Coceira intensa pode ser sinal de alerta: o que diz a experiência com linfoma?

Quando a coceira não passa e não há explicação aparente, muitas pessoas pensam logo em alergias ou problemas de pele. Mas, em alguns casos, esse sintoma pode esconder algo mais sério. No caso do linfoma, especialmente o linfoma de Hodgkin, o prurido — nome médico para coceira — pode ser um dos sinais de que algo não vai bem no corpo.

Embora muitos desconheçam, a coceira generalizada, que piora à noite e não melhora com cremes comuns, pode estar ligada a condições como o linfoma. A doença costuma afetar principalmente jovens entre 15 e 25 anos, e o incômodo na pele surge junto com outros sinais, como aumento dos linfonodos no pescoço ou axilas, sudorese noturna intensa e cansaço constante, mesmo sem esforço físico.

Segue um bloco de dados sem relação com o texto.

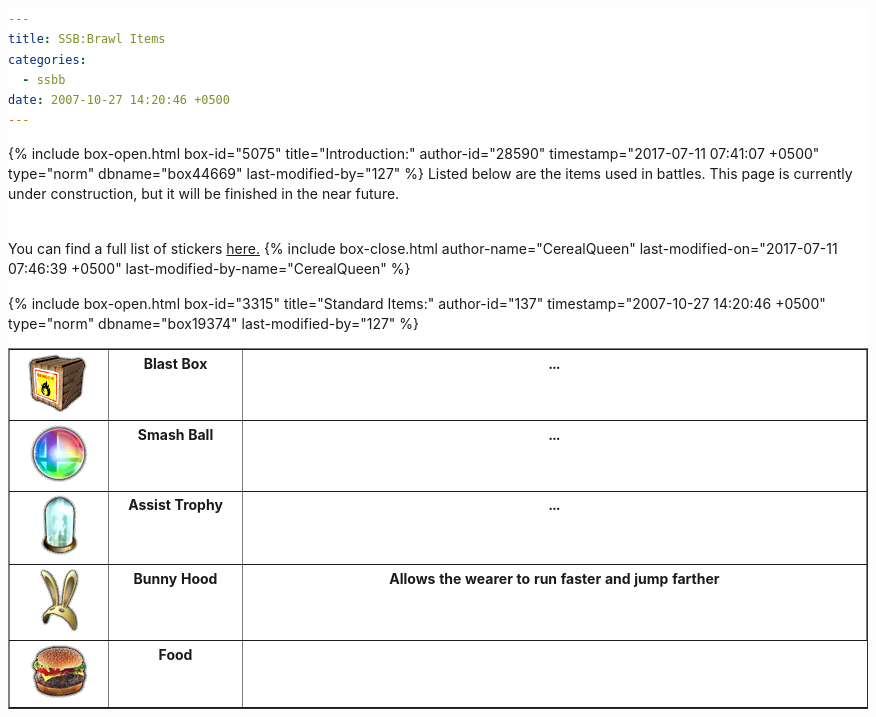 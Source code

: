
 ```yaml
---
title: SSB:Brawl Items
categories:
  - ssbb
date: 2007-10-27 14:20:46 +0500
---
```

{% include box-open.html box-id="5075" title="Introduction:" author-id="28590" timestamp="2017-07-11 07:41:07 +0500" type="norm" dbname="box44669" last-modified-by="127" %}
Listed below are the items used in battles. This page is currently under construction,
 but it will be finished in the near future.<br /><br />

You can find a full list of stickers <a href="https://starmen.net/ssbb/items/stickers/">here.</a>
{% include box-close.html author-name="CerealQueen" last-modified-on="2017-07-11 07:46:39 +0500" last-modified-by-name="CerealQueen" %}

{% include box-open.html box-id="3315" title="Standard Items:" author-id="137" timestamp="2007-10-27 14:20:46 +0500" type="norm" dbname="box19374" last-modified-by="127" %}
<table class="fixed" border="1">
    <col width="150px" />
    <col width="200px" />
    <col width="1000px" />
  <tr>
    <th><img src="ExplosiveCrate.png" />&nbsp;</th>
    <th>Blast Box</th>
    <th>...</th>
  </tr>
  <tr>
    <th><img src="SmashBall.png" /></th>
    <th>Smash Ball</th>
    <th>...</th>
  </tr>
  <tr>
    <th><img src="AssistTrophy.png" /></th>
    <th>Assist Trophy</th>
    <th>...</th>
  </tr>
  <tr>
    <th><img src="BunnyHood.png" /></th>
    <th>Bunny Hood</th>
    <th>Allows the wearer to run faster and jump farther</th>
  </tr>
  <tr>
    <th><img src="Burger.png" /></th>
    <th>Food</th>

Um caso relatado no UOL mostra como o inesperado pode levar ao diagnóstico: um homem foi ao dentista por conta de dores, mas, ao investigar mais a fundo, descobriu que a causa real eram sintomas de linfoma — entre eles, uma coceira persistente que vinha incomodando havia semanas. A história mostra que, às vezes, o caminho para o diagnóstico começa por um detalhe que parecia insignificante.

Não quer dizer que toda coceira deva gerar pânico, mas quando vem acompanhada de outros sinais como perda de peso sem motivo, febre baixa recorrente ou inchaços no corpo, vale ficar atento. A detecção precoce faz toda a diferença no tratamento do linfoma, e ouvir o próprio corpo pode salvar vidas.